2002年6月3日(月)「しんぶん赤旗」
六月中に税制「改革」の基本方針をとりまとめようと、政府の経済財政諮問会議と税制調査会が、それぞれ議論を続けています。
両者が「対立」しているかのような報道が目立ちますが、これまでの議論から浮かび上がっているのは、「弱きをくじき強きを助ける」という方向での明確な一致です。
経済財政諮問会議と政府税調の最大の狙いが、消費税の大増税にあることは疑問の余地がありません。
政府税調は基本方針に消費税率引き上げを明記しようとしています。
その時期と税率はぼかしておく戦術のようですが、石弘光・政府税調会長は本音を隠していません。
時期は「政治・景気情勢が好転すれば二、三年後に始まる」。将来の税率は「二けたの前半くらい」(いずれも五月二十四日の記者会見)。

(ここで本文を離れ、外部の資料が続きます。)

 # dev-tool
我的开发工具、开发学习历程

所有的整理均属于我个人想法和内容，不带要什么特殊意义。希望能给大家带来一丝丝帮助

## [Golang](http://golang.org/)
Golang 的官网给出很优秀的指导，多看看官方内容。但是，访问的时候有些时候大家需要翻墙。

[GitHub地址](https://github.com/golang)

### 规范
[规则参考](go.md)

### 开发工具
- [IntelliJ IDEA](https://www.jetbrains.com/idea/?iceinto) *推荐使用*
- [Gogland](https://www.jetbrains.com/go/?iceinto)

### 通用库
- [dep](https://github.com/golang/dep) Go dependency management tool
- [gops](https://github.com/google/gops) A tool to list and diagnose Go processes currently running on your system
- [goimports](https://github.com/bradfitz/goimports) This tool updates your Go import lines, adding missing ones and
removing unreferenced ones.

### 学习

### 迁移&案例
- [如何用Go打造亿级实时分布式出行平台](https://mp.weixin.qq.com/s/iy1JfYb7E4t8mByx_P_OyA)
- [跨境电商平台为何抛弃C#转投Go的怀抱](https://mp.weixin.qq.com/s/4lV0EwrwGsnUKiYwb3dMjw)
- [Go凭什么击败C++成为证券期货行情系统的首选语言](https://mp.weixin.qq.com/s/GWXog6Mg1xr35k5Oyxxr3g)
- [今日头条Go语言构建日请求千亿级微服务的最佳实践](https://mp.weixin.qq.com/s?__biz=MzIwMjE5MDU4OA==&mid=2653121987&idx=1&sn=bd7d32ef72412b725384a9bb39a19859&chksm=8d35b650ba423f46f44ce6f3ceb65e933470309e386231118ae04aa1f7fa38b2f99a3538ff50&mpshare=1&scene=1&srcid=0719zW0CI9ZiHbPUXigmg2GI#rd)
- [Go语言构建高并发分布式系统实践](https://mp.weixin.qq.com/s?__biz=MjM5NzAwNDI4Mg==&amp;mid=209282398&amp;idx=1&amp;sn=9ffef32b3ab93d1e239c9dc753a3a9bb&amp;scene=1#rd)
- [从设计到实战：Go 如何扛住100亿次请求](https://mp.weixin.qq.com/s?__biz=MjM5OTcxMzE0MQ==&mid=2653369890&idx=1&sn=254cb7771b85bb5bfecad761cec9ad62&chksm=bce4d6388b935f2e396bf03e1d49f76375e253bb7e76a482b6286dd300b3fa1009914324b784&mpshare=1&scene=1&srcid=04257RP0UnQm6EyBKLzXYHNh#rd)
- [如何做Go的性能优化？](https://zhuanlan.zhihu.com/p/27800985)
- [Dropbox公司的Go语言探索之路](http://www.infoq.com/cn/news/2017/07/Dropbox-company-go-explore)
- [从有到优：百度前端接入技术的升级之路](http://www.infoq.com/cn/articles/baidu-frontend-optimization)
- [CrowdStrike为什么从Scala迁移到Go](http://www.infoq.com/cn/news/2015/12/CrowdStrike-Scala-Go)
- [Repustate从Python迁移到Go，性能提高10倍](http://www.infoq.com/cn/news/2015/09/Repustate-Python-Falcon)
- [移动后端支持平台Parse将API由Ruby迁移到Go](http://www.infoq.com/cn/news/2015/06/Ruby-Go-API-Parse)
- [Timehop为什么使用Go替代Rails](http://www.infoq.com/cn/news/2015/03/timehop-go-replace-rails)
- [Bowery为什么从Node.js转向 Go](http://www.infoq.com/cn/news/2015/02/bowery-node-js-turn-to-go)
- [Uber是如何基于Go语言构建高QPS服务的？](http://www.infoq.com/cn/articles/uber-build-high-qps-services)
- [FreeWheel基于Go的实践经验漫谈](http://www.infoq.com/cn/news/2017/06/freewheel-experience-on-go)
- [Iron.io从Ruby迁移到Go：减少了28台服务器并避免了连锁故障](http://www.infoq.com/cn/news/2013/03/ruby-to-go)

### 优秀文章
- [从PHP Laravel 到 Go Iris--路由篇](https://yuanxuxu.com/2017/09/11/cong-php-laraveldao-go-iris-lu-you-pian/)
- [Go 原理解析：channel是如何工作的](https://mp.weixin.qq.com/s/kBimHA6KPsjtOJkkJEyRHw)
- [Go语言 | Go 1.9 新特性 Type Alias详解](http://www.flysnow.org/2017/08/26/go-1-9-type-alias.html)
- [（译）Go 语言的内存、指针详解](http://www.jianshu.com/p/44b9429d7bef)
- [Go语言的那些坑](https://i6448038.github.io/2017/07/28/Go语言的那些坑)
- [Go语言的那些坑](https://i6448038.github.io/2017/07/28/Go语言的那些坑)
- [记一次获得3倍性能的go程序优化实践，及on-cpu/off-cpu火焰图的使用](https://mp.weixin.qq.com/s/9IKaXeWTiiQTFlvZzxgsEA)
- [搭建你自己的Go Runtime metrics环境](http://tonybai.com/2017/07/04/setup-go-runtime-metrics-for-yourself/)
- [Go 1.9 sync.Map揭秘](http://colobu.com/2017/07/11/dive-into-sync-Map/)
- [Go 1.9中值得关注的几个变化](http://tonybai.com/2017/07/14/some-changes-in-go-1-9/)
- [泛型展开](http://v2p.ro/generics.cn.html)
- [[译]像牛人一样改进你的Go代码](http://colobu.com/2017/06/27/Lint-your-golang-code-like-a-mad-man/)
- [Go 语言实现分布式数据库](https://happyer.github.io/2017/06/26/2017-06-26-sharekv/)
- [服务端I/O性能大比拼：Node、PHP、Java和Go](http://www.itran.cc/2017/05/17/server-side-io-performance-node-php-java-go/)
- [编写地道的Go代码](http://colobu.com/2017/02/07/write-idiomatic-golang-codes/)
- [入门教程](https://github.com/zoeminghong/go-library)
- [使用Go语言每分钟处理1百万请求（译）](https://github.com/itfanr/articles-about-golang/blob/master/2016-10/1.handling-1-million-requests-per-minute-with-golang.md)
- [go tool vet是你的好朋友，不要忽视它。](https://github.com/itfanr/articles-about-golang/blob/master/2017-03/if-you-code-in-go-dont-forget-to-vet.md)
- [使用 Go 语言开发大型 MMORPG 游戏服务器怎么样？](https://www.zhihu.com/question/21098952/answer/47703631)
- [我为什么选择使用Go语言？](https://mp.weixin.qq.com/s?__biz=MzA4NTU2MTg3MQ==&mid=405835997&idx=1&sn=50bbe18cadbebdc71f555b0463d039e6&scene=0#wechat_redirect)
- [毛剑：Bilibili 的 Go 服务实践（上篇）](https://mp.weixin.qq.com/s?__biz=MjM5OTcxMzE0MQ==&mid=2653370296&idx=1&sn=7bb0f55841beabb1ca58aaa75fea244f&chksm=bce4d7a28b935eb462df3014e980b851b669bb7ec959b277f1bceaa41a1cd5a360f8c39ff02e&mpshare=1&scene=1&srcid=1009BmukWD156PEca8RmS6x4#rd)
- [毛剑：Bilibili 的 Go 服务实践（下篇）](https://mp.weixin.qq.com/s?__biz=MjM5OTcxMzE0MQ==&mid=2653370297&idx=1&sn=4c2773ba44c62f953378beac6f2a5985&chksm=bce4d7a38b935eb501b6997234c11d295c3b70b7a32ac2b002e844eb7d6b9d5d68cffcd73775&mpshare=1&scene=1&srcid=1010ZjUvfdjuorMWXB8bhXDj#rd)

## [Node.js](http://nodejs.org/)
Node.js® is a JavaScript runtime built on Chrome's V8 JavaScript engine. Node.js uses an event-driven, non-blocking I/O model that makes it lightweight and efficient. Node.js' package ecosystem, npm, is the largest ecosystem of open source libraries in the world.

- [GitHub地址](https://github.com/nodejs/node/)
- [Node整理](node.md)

「10%に持っていく」(一日の衛星放送番組での発言)―。
もくろみを実現するための作戦は二段階戦術です。「第一段階として(消費税への)信頼度を取り戻す努力を最大限にする」「二段階目にそういうこと(税率アップ)が待ち受ける」(石会長)―。「信頼度を取り戻す努力」とは、簡易課税や免税業者の適用を縮小するなど、いわゆる「益税」対策です。
経済財政諮問会議が照準を合わせているのも、「益税」対策による「第一段階」の突破です。今回は税率アップを盛り込まないとしていますが、内閣支持率の急落で、国民が強く反対する増税を前面に押し出せなくなったにすぎません。
政府は口を開けば「中小業者の益税が問題だ」と宣伝してきました。
しかし中小業者は、取引先や消費者からきっちり消費税を取るという点でも極めて弱い立場です。まともな価格に消費税を上乗せできる中小業者はほとんどありません。それどころか、資本にものを言わせた大手の安売り攻勢や下請け価格の引き下げ圧力にさらされ、大多数が赤字に追いやられているのが実情です。
消費税納税のために借金をする例が増えているのはこのためです。
しかも、消費税の課税売上高に対する割合で見ると、免税業者はわずか2・5%、簡易課税の適用業者も5・5%にとどまっています。
これが消費税の大問題であるかのような宣伝は、低所得者ほど負担が重いという消費税の根本欠陥を覆い隠す策謀にほかなりません。
消費者と中小業者は消費税の最大の被害者です。「酷税」を「益税」と逆さまに描くのは、被害者同士の対立をあおる卑劣なやり方です。消費税は税率を引き下げ、廃止するしかありません。
諮問会議は、税率をさらに引き下げる露骨な大企業・大金持ち減税を狙っています。その点は十分やってきたという政府税調は、資産家の贈与税減税や大企業の研究開発への一段の税優遇を打ち出しています。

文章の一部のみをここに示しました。